A fine farewell banquet in Kashgar wrapped-up our 3-week climb on Mustagata. Sichuan cuisine and a plethora of free flowing Xinjiang beer and other much sought after spirits were the call of the night. The following morning those flying back to Beijing stumbled into their airport shuttle barely in time. A perfect end to a fine expedition. 

This year many summated and those that did not obtained a personal height record by breaking the 7000-meter (23,000 foot) mark. The weather gave us a scare during the last week of the climb as three separate groups were in different stages of making their push towards the summit. We had groups in all three camps on the evening of July 18. That evening after sunset the clouds quickly set-in and it snowed throughout the night. The following morning the conditions were slightly better and the group at camp 3 decided to go for it. However, their attempt was quickly stalled by whiteout conditions and they were forced to turn back to the sanctuary of tents at camp 3.

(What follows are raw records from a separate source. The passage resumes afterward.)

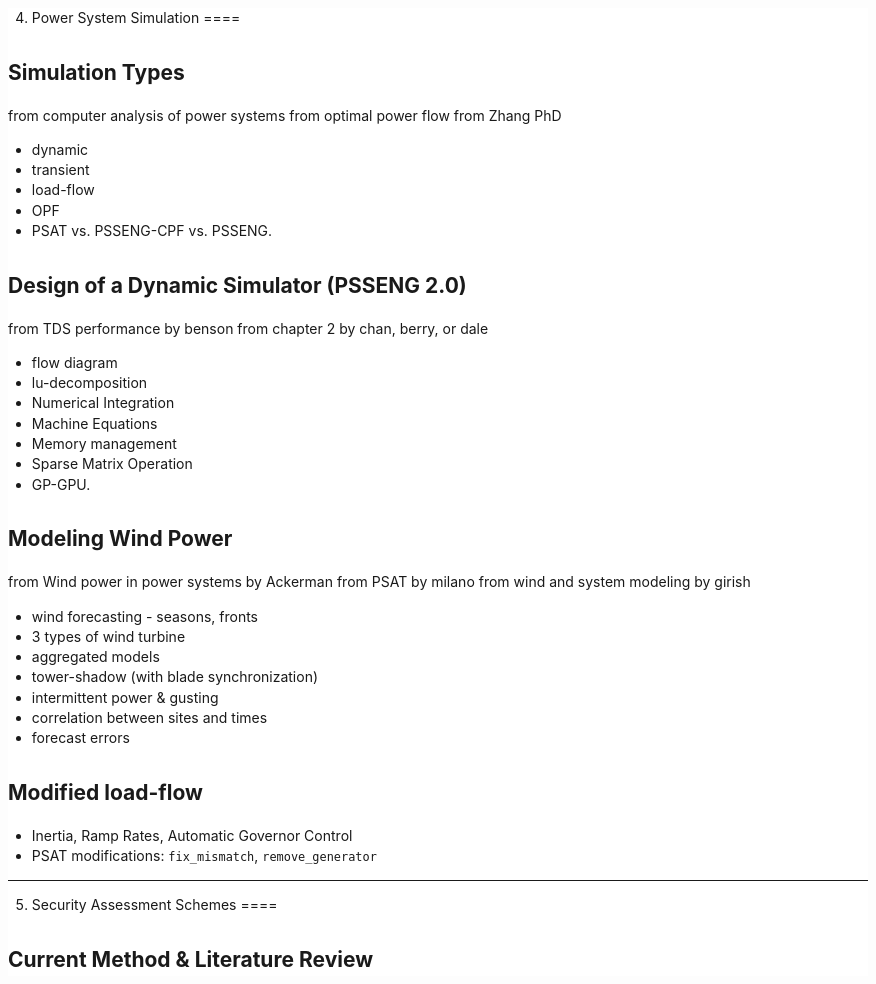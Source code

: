 4. Power System Simulation
====
   
Simulation Types 
----

from computer analysis of power systems
from optimal power flow from Zhang PhD
 
 + dynamic
 + transient
 + load-flow
 + OPF
 + PSAT vs. PSSENG-CPF vs. PSSENG.

Design of a Dynamic Simulator (PSSENG 2.0)
----

from TDS performance by benson
from chapter 2 by chan, berry, or dale

 + flow diagram
 + lu-decomposition
 + Numerical Integration
 + Machine Equations
 + Memory management
 + Sparse Matrix Operation
 + GP-GPU.

Modeling Wind Power
----

from Wind power in power systems by Ackerman
from PSAT by milano
from wind and system modeling by girish

 + wind forecasting - seasons, fronts 
 + 3 types of wind turbine
 + aggregated models
 + tower-shadow (with blade synchronization)
 + intermittent power & gusting
 + correlation between sites and times
 + forecast errors

Modified load-flow
----

 + Inertia, Ramp Rates, Automatic Governor Control
 + PSAT modifications: `fix_mismatch`, `remove_generator`

-------------------------------------------------------------------------------

5. Security Assessment Schemes
====
   
Current Method & Literature Review
----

This day the camp 1 group moved up to camp 2, while all those at camp 2 stayed hunkered down in their MSR and Ozark tents. The weather prohibited summating or even moving up to camp 3. Lower on the mountain it was reasonably better conditions but as is the norm in the mountains became exponentially worse the higher one went. It was obvious that the weather would decide the destiny of these climbers. Normally, bad weather cycles around Mustagata last 1-3 days. I had received a general weather report for the area but decided it was not that accurate, since it was predicting clear skis, but was still snowing on Mustagata.

It was also apparent that we may quickly experience a bottle neck at the high camp as those already their would not wish to come down until the weather broke and they had their go for the summit, and those in the lower camps would wish to move up to the high camp in anticipation of good weather. Thus transpired the events of the next 3 days.

*July 19* we had 15 people at camp 2 and 5 at camp 3. Everyone was waiting for weather. Everyone's summit destiny depended on Mustagata's disposition.

*July 20* morning the weather broke as a northern zephyr wafted over Mustagata's slopes. Not a single cloud could be seen. It was a climber's dream come true - it was ideal summit conditions. Four members at camp 3 (Nigel, Ben, Yann, & Phil) departed for the summit in the early morning. Santiz had a second restless night at camp 3 and decided that snowboard, gravity, and thick fresh powder was more appealing than the summit. He curved turns for over 1500 vertical meters down virgin white bliss to arrive safely back at BC in time for dinner. Meanwhile the summit team made good time to the top and was also safely back in BC the same day.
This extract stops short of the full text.